Exercise requirements:
Tally up the lines below with "official" in them. Answer with the number only.

····················

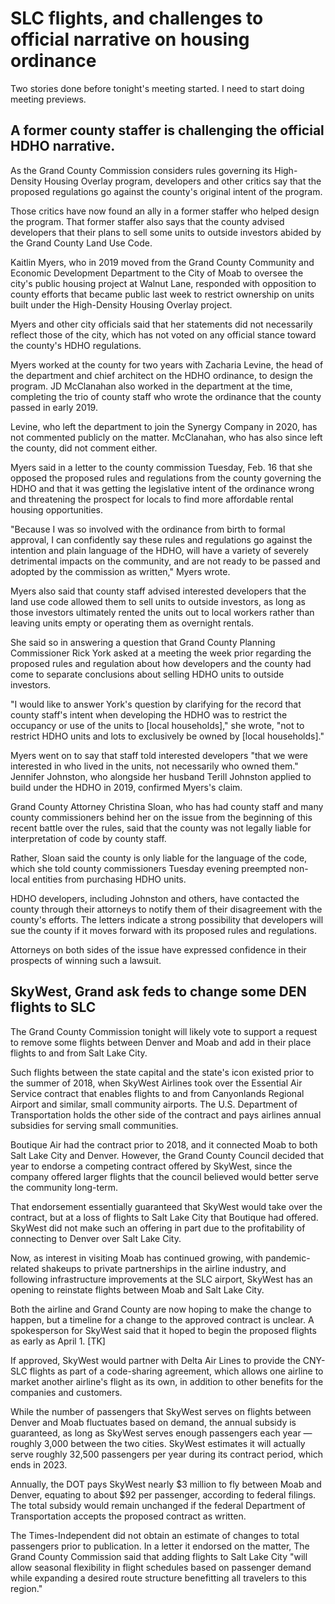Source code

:# SLC flights, and challenges to official narrative on housing ordinance

Two stories done before tonight's meeting started. I need to start doing meeting previews.

## A former county staffer is challenging the official HDHO narrative.

As the Grand County Commission considers rules governing its High-Density Housing Overlay program, developers and other critics say that the proposed regulations go against the county's original intent of the program.

Those critics have now found an ally in a former staffer who helped design the program. That former staffer also says that the county advised developers that their plans to sell some units to outside investors abided by the Grand County Land Use Code.

Kaitlin Myers, who in 2019 moved from the Grand County Community and Economic Development Department to the City of Moab to oversee the city's public housing project at Walnut Lane, responded with opposition to county efforts that became public last week to restrict ownership on units built under the High-Density Housing Overlay project.

Myers and other city officials said that her statements did not necessarily reflect those of the city, which has not voted on any official stance toward the county's HDHO regulations.

Myers worked at the county for two years with Zacharia Levine, the head of the department and chief architect on the HDHO ordinance, to design the program. JD McClanahan also worked in the department at the time, completing the trio of county staff who wrote the ordinance that the county passed in early 2019.

Levine, who left the department to join the Synergy Company in 2020, has not commented publicly on the matter. McClanahan, who has also since left the county, did not comment either.

Myers said in a letter to the county commission Tuesday, Feb. 16 that she opposed the proposed rules and regulations from the county governing the HDHO and that it was getting the legislative intent of the ordinance wrong and threatening the prospect for locals to find more affordable rental housing opportunities.

"Because I was so involved with the ordinance from birth to formal approval, I can confidently say these rules and regulations go against the intention and plain language of the HDHO, will have a variety of severely detrimental impacts on the community, and are not ready to be passed and adopted by the commission as written," Myers wrote.

Myers also said that county staff advised interested developers that the land use code allowed them to sell units to outside investors, as long as those investors ultimately rented the units out to local workers rather than leaving units empty or operating them as overnight rentals.

She said so in answering a question that Grand County Planning Commissioner Rick York asked at a meeting the week prior regarding the proposed rules and regulation about how developers and the county had come to separate conclusions about selling HDHO units to outside investors.

"I would like to answer York's question by clarifying for the record that county staff's intent when developing the HDHO was to restrict the occupancy or use of the units to \[local households\]," she wrote, "not to restrict HDHO units and lots to exclusively be owned by \[local households\]."

Myers went on to say that staff told interested developers "that we were interested in who lived in the units, not necessarily who owned them." Jennifer Johnston, who alongside her husband Terill Johnston applied to build under the HDHO in 2019, confirmed Myers's claim.

Grand County Attorney Christina Sloan, who has had county staff and many county commissioners behind her on the issue from the beginning of this recent battle over the rules, said that the county was not legally liable for interpretation of code by county staff.

Rather, Sloan said the county is only liable for the language of the code, which she told county commissioners Tuesday evening preempted non-local entities from purchasing HDHO units.

HDHO developers, including Johnston and others, have contacted the county through their attorneys to notify them of their disagreement with the county's efforts. The letters indicate a strong possibility that developers will sue the county if it moves forward with its proposed rules and regulations.

Attorneys on both sides of the issue have expressed confidence in their prospects of winning such a lawsuit.

## SkyWest, Grand ask feds to change some DEN flights to SLC

The Grand County Commission tonight will likely vote to support a request to remove some flights between Denver and Moab and add in their place flights to and from Salt Lake City.

Such flights between the state capital and the state's icon existed prior to the summer of 2018, when SkyWest Airlines took over the Essential Air Service contract that enables flights to and from Canyonlands Regional Airport and similar, small community airports. The U.S. Department of Transportation holds the other side of the contract and pays airlines annual subsidies for serving small communities.

Boutique Air had the contract prior to 2018, and it connected Moab to both Salt Lake City and Denver. However, the Grand County Council decided that year to endorse a competing contract offered by SkyWest, since the company offered larger flights that the council believed would better serve the community long-term.

That endorsement essentially guaranteed that SkyWest would take over the contract, but at a loss of flights to Salt Lake City that Boutique had offered. SkyWest did not make such an offering in part due to the profitability of connecting to Denver over Salt Lake City.

Now, as interest in visiting Moab has continued growing, with pandemic-related shakeups to private partnerships in the airline industry, and following infrastructure improvements at the SLC airport, SkyWest has an opening to reinstate flights between Moab and Salt Lake City.

Both the airline and Grand County are now hoping to make the change to happen, but a timeline for a change to the approved contract is unclear. A spokesperson for SkyWest said that it hoped to begin the proposed flights as early as April 1. \[TK\]

If approved, SkyWest would partner with Delta Air Lines to provide the CNY-SLC flights as part of a code-sharing agreement, which allows one airline to market another airline's flight as its own, in addition to other benefits for the companies and customers.

While the number of passengers that SkyWest serves on flights between Denver and Moab fluctuates based on demand, the annual subsidy is guaranteed, as long as SkyWest serves enough passengers each year — roughly 3,000 between the two cities. SkyWest estimates it will actually serve roughly 32,500 passengers per year during its contract period, which ends in 2023.

Annually, the DOT pays SkyWest nearly $3 million to fly between Moab and Denver, equating to about $92 per passenger, according to federal filings. The total subsidy would remain unchanged if the federal Department of Transportation accepts the proposed contract as written.

The Times-Independent did not obtain an estimate of changes to total passengers prior to publication. In a letter it endorsed on the matter, The Grand County Commission said that adding flights to Salt Lake City "will allow seasonal flexibility in flight schedules based on passenger demand while expanding a desired route structure benefitting all travelers to this region."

····················

Output below:
3